La rana, como casi todos los anfibios, posee un afinado sistema de termorregulación que impediría esa conducta: saltaría de la olla en cuanto la temperatura del agua estuviera por fuera de sus parámetros normales. El problema es que los humanos no podemos salir de la olla porque el afuera es, por ahora, inaccesible. Nadie puede: ni los ricos ni los pobres, ni los jóvenes ni los viejos. Unos ocho mil millones de ranas en una olla gigante, sin escapatoria. Es difícil de imaginar.

La única solución razonable es apagar el fuego que calienta la cacerola. Y eso, que no lo podría hacer la rana de la fábula, sí podemos hacerlo los humanos. Pero, de forma insensata, se han generado grandes debates alrededor del asunto y la decisión se posterga año tras año.

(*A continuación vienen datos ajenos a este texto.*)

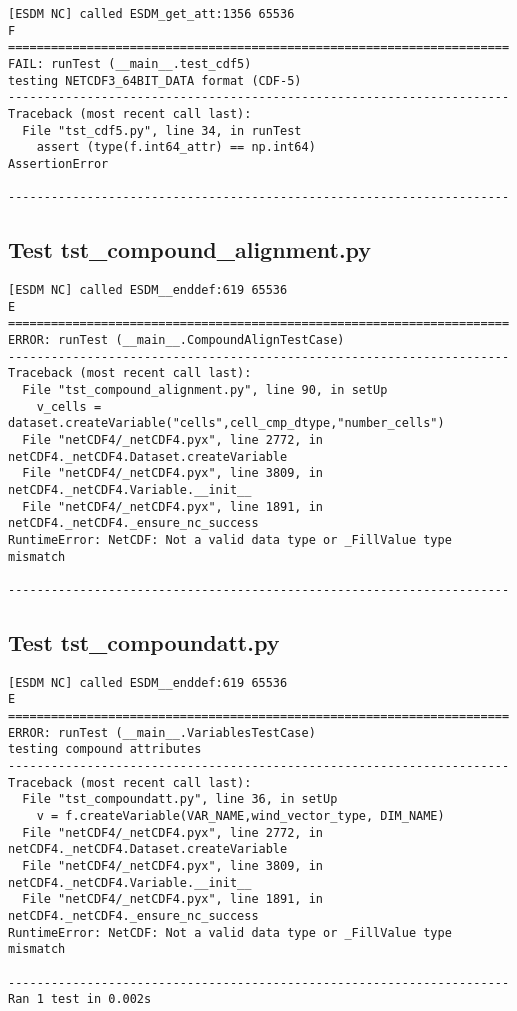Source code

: \begin{verbatim}
[ESDM NC] called ESDM_get_att:1356 65536
F
======================================================================
FAIL: runTest (__main__.test_cdf5)
testing NETCDF3_64BIT_DATA format (CDF-5)
----------------------------------------------------------------------
Traceback (most recent call last):
  File "tst_cdf5.py", line 34, in runTest
    assert (type(f.int64_attr) == np.int64)
AssertionError

----------------------------------------------------------------------
\end{verbatim}

\subsection{Test tst\_compound\_alignment.py}

\begin{verbatim}
[ESDM NC] called ESDM__enddef:619 65536
E
======================================================================
ERROR: runTest (__main__.CompoundAlignTestCase)
----------------------------------------------------------------------
Traceback (most recent call last):
  File "tst_compound_alignment.py", line 90, in setUp
    v_cells = dataset.createVariable("cells",cell_cmp_dtype,"number_cells")
  File "netCDF4/_netCDF4.pyx", line 2772, in netCDF4._netCDF4.Dataset.createVariable
  File "netCDF4/_netCDF4.pyx", line 3809, in netCDF4._netCDF4.Variable.__init__
  File "netCDF4/_netCDF4.pyx", line 1891, in netCDF4._netCDF4._ensure_nc_success
RuntimeError: NetCDF: Not a valid data type or _FillValue type mismatch

----------------------------------------------------------------------
\end{verbatim}

\subsection{Test tst\_compoundatt.py}

\begin{verbatim}
[ESDM NC] called ESDM__enddef:619 65536
E
======================================================================
ERROR: runTest (__main__.VariablesTestCase)
testing compound attributes
----------------------------------------------------------------------
Traceback (most recent call last):
  File "tst_compoundatt.py", line 36, in setUp
    v = f.createVariable(VAR_NAME,wind_vector_type, DIM_NAME)
  File "netCDF4/_netCDF4.pyx", line 2772, in netCDF4._netCDF4.Dataset.createVariable
  File "netCDF4/_netCDF4.pyx", line 3809, in netCDF4._netCDF4.Variable.__init__
  File "netCDF4/_netCDF4.pyx", line 1891, in netCDF4._netCDF4._ensure_nc_success
RuntimeError: NetCDF: Not a valid data type or _FillValue type mismatch

----------------------------------------------------------------------
Ran 1 test in 0.002s
\end{verbatim}

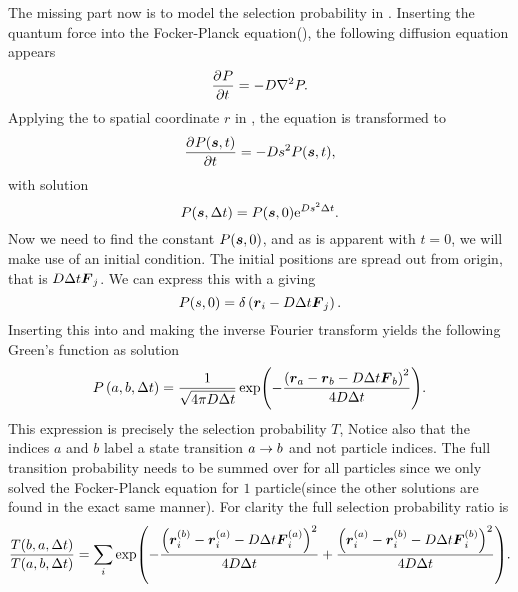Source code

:         The missing part now is to model the selection probability in
        . Inserting the quantum force into the
        Focker-Planck equation(), the following
        diffusion equation appears
            \begin{equation}
                \prd{t}[P] = -D\nabla^2 P.
                \label{eq:diffeqFP}
            \end{equation}
        Applying the  to spatial coordinate $r$ in
        , the equation is transformed to
            \begin{equation}
                \prd{t}[P(\blds{s},t)] = -Ds^2 P(\blds{s},t),
            \end{equation}
        with solution
            \begin{equation}
                P(\boldsymbol{{s}},\Delta t) = P(\boldsymbol{{s}},0)\mathrm{e}^{Ds^2\Delta t}.
                \label{eq:Punfin}
            \end{equation}
        Now we need to find the constant $P(\boldsymbol{{s}},0)$, and as is apparent
        with $t=0$, we will make use of an initial condition. The initial
        positions are spread out from origin, that is $D\Delta t\boldsymbol{{F}}_j$. We
        can express this with a \cite{GriffQuan,
        boasMath} giving
            \begin{equation}
                P(s,0) = \delta\left(\boldsymbol{{r}}_i - D\Delta t\boldsymbol{{F}}_j\right).
            \end{equation}
        Inserting this into  and making the inverse Fourier
        transform yields the following Green's function as solution
            \begin{equation}
                P\left(a, b, \Delta t\right) = \frac{1}{\sqrt{4\pi D\Delta t}}
                \exp(-\frac{\left(\boldsymbol{{r}}_a - \boldsymbol{{r}}_b - D\Delta t
                \boldsymbol{{F}}_b\right)^2}{4D\Delta t}).
            \end{equation}
        This expression is precisely the selection probability $T$, Notice also
        that the indices $a$ and $b$ label a state transition $a\rightarrow b$ and not
        particle indices. The full transition probability needs to be summed
        over for all particles since we only solved the Focker-Planck equation
        for $1$ particle(since the other solutions are found in the exact same
        manner). For clarity the full selection probability ratio is
            \begin{equation}
                \frac{T(b,a,\Delta t)}{T(a,b,\Delta t)} = \sum_i
                \exp(-\frac{\left(\boldsymbol{{r}}^{(b)}_i - \boldsymbol{{r}}^{(a)}_i - D\Delta
                t \boldsymbol{{F}}^{(a)}_i\right)^2}{4D\Delta t}
                +\frac{\left(\boldsymbol{{r}}^{(a)}_i - \boldsymbol{{r}}^{(b)}_i - D\Delta t
                \boldsymbol{{F}}^{(b)}_i\right)^2}{4D\Delta t}).
            \end{equation}

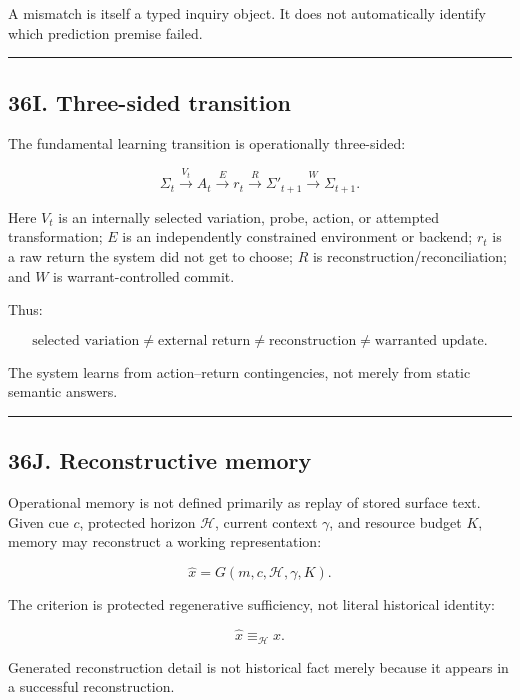 \documentclass[
]{article}
\begin{document}
A mismatch is itself a typed inquiry object. It does not automatically identify
which prediction premise failed.

\begin{center}\rule{0.5\linewidth}{0.5pt}\end{center}

\subsection{36I. Three-sided transition}\label{three-sided-transition}

The fundamental learning transition is operationally three-sided:

\[
\boxed{
\Sigma_t
\xrightarrow{V_t}
A_t
\xrightarrow{E}
r_t
\xrightarrow{R}
\Sigma'_{t+1}
\xrightarrow{W}
\Sigma_{t+1}.
}
\]

Here \(V_t\) is an internally selected variation, probe, action, or attempted
transformation; \(E\) is an independently constrained environment or backend;
\(r_t\) is a raw return the system did not get to choose; \(R\) is
reconstruction/reconciliation; and \(W\) is warrant-controlled commit.

Thus:

\[
\boxed{
\text{selected variation}
\neq
\text{external return}
\neq
\text{reconstruction}
\neq
\text{warranted update}.
}
\]

The system learns from action--return contingencies, not merely from static
semantic answers.

\begin{center}\rule{0.5\linewidth}{0.5pt}\end{center}

\subsection{36J. Reconstructive memory}\label{reconstructive-memory}

Operational memory is not defined primarily as replay of stored surface text.
Given cue \(c\), protected horizon \(\mathcal H\), current context \(\gamma\),
and resource budget \(K\), memory may reconstruct a working representation:

\[
\boxed{
\widehat x=G(m,c,\mathcal H,\gamma,K).
}
\]

The criterion is protected regenerative sufficiency, not literal historical
identity:

\[
\boxed{
\widehat x\equiv_{\mathcal H}x.
}
\]

Generated reconstruction detail is not historical fact merely because it
appears in a successful reconstruction.
\end{document}
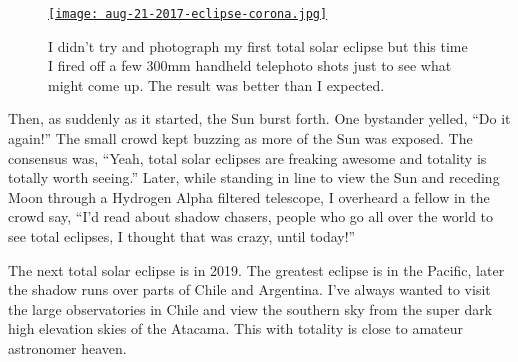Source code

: %

 \begin{SCfigure} 
 \centering
\href{https://conceptcontrol.smugmug.com/Places/USA-and-Canada/Idaho-Instants/i-25dfJkS/A}{\texttt{[image: aug-21-2017-eclipse-corona.jpg]}}
 \caption{I didn't try and photograph my first total solar eclipse but this time I
fired off a few 300mm handheld telephoto shots just to see what might
come up. The result was better than I expected.}
 \label{fig:5340x5}
 \end{SCfigure}


Then, as suddenly as it started, the Sun burst forth. One bystander
yelled, ``Do it again!'' The small crowd kept buzzing as more of the Sun
was exposed. The consensus was, ``Yeah, total solar eclipses are
freaking awesome and totality is totally worth seeing.'' Later, while
standing in line to view the Sun and receding Moon through a Hydrogen
Alpha filtered telescope, I overheard a fellow in the crowd say, ``I'd
read about shadow chasers, people who go all over the world to see total
eclipses, I thought that was crazy, until today!''

The next total solar eclipse is in 2019. The greatest eclipse is in the
Pacific, later the shadow runs over parts of Chile and Argentina. I've
always wanted to visit the large observatories in Chile and view the
southern sky from the super dark high elevation skies of the Atacama.
This with totality is close to amateur astronomer heaven.



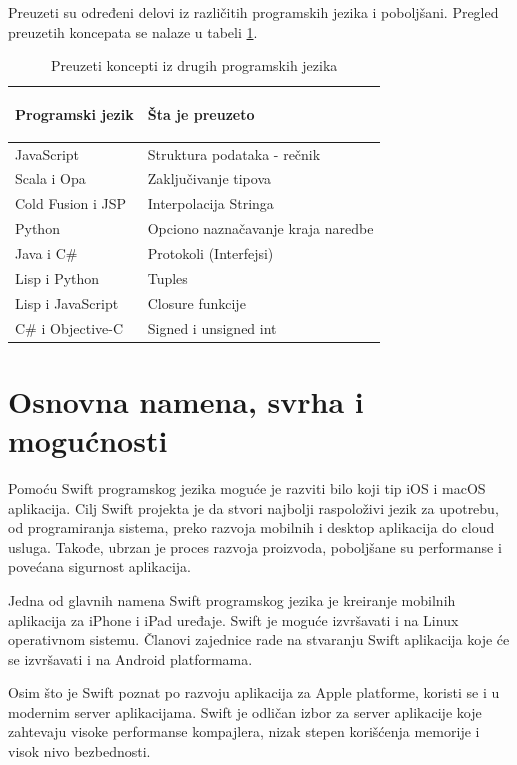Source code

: \documentclass[a4paper]{article}
\begin{document}
Preuzeti su određeni delovi iz različitih programskih jezika i poboljšani. Pregled preuzetih koncepata se nalaze u tabeli \ref{tab:tabela2}.

\begin{table}[h!]
\begin{center}
\caption{Preuzeti koncepti iz drugih programskih jezika}
\begin{tabular}{|l|l|} \hline
\label{tab:tabela2}

Programski jezik & Šta je preuzeto \\ \hline
JavaScript & Struktura podataka - rečnik  \\ \hline
Scala i Opa & Zaključivanje tipova \\ \hline
Cold Fusion i JSP & Interpolacija Stringa \\ \hline
Python & Opciono naznačavanje kraja naredbe \\ \hline
Java i C\# & Protokoli (Interfejsi) \\ \hline
Lisp i Python & Tuples \\ \hline
Lisp i JavaScript &  Closure funkcije \\ \hline
C\# i Objective-C & Signed i unsigned int \\ \hline
\end{tabular}
\end{center}
\end{table}

\section{Osnovna namena, svrha i mogućnosti}	
\label{sec:treciDeo}
Pomoću Swift programskog jezika moguće je razviti bilo koji tip iOS i macOS aplikacija. Cilj Swift projekta je da stvori najbolji raspoloživi jezik za upotrebu, od programiranja sistema, preko razvoja mobilnih i desktop aplikacija do cloud usluga. Takođe, ubrzan je proces razvoja proizvoda, poboljšane su performanse i povećana sigurnost aplikacija.

Jedna od glavnih namena Swift programskog jezika je kreiranje mobilnih aplikacija za iPhone i iPad uređaje. Swift je moguće izvršavati i na Linux operativnom sistemu. Članovi zajednice rade na stvaranju Swift aplikacija koje će se izvršavati i na Android platformama.

Osim što je Swift poznat po razvoju aplikacija za Apple platforme, koristi se i u modernim server aplikacijama. Swift je odličan izbor za server aplikacije koje zahtevaju visoke performanse kompajlera, nizak stepen korišćenja memorije i visok nivo bezbednosti.
\end{document}
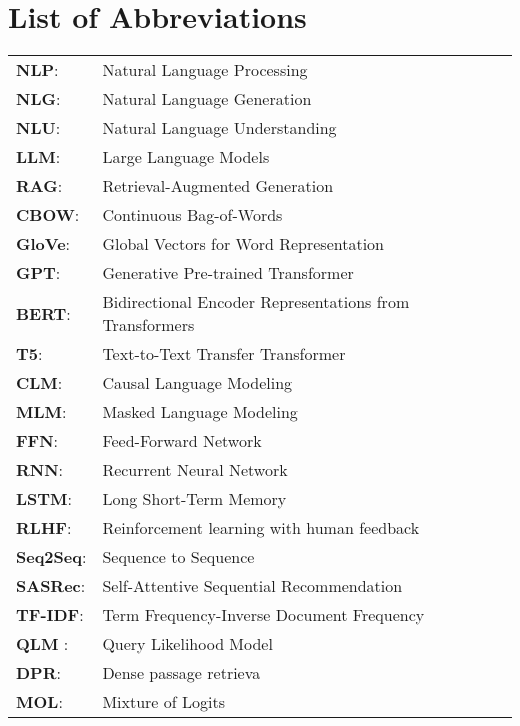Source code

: \chapter*{List of Abbreviations }
\pagestyle{fancy}
\pagestyle{fancy}\rhead{\textbf \footnotesize\it{}}

\begin{tabular}{ll}
	\textbf{NLP}:& Natural Language Processing\\
	\textbf{NLG}:& Natural Language Generation\\
	\textbf{NLU}:& Natural Language Understanding\\
    \textbf{LLM}:& Large Language Models \\
    \textbf{RAG}:& Retrieval-Augmented Generation\\
    \textbf{CBOW}:& Continuous Bag-of-Words \\
    \textbf{GloVe}:& Global Vectors for Word Representation \\
    \textbf{GPT}: & Generative Pre-trained Transformer\\
	\textbf{BERT}:& Bidirectional Encoder Representations from Transformers\\
	\textbf{T5}:& Text-to-Text Transfer Transformer\\
    \textbf{CLM}: & Causal Language Modeling \\
    \textbf{MLM}: & Masked Language Modeling\\
	\textbf{FFN}:& Feed-Forward Network\\
	\textbf{RNN}:& Recurrent Neural Network\\
	\textbf{LSTM}:& Long Short-Term Memory\\
	\textbf{RLHF}:& Reinforcement learning with human feedback\\
	\textbf{Seq2Seq}:& Sequence to Sequence\\
	\textbf{SASRec}:& Self-Attentive Sequential Recommendation\\
	\textbf{TF-IDF}: & Term Frequency-Inverse Document Frequency\\
	\textbf{QLM }:& Query Likelihood Model\\
	\textbf{DPR}: & Dense passage retrieva\\
	\textbf{MOL}: & Mixture of Logits 
\end{tabular}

Hay quienes proponen bajar un poco la intensidad de la llama, o seguir adelante y ver qué pasa, o esperar que los científicos desarrollen un «enfriador atmosférico global» como el pregonado en su tiempo por Rasool y Schneider en la revista Science. Otros afirman que son pamplinas, que en realidad el agua de la cacerola no se está calentando y que todo es producto de la imaginación de algunos chiflados o, en todo caso, resultado de ciclos climáticos naturales del planeta.

Todos vivimos en el mismo recipiente, el único disponible por el momento. Aunque muchos lo nieguen, el hecho es que ese recipiente se calienta muy despacio y de manera sostenida. Quizá la ONU pueda, en homenaje a esa extraña conducta de nosotros los humanos, establecer el Día Mundial de la Rana en la Cacerola, como un simple recordatorio del futuro que nos espera si no hacemos lo que hay que hacer.